━━━━━ Data shown ━━━━━
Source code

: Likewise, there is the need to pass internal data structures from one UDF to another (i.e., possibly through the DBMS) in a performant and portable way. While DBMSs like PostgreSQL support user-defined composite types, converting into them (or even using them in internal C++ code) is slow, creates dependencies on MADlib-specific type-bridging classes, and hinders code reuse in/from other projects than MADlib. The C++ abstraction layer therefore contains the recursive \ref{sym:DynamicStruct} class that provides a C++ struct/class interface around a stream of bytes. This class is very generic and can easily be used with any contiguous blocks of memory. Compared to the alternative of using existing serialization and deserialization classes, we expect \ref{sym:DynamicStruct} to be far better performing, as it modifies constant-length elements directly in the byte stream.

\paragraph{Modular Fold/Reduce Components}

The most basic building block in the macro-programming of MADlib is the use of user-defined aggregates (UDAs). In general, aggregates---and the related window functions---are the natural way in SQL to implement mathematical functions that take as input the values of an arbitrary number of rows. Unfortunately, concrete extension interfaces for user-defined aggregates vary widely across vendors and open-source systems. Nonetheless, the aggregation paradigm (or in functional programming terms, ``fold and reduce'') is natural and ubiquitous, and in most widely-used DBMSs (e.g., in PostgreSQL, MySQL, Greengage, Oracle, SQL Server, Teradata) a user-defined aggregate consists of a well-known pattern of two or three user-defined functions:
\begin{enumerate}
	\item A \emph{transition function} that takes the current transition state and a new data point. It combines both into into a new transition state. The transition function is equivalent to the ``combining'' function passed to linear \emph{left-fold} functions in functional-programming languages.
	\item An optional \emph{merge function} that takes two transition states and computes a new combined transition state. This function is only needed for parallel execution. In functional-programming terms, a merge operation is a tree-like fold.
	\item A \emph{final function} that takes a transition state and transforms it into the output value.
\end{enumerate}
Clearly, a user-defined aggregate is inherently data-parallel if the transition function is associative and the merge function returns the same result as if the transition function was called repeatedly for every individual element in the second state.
━━━━━
*Aim of the task:*
Check every line of the data for the string "functional". Give the number of lines that have it, and only that.

*Exercise answer:*
3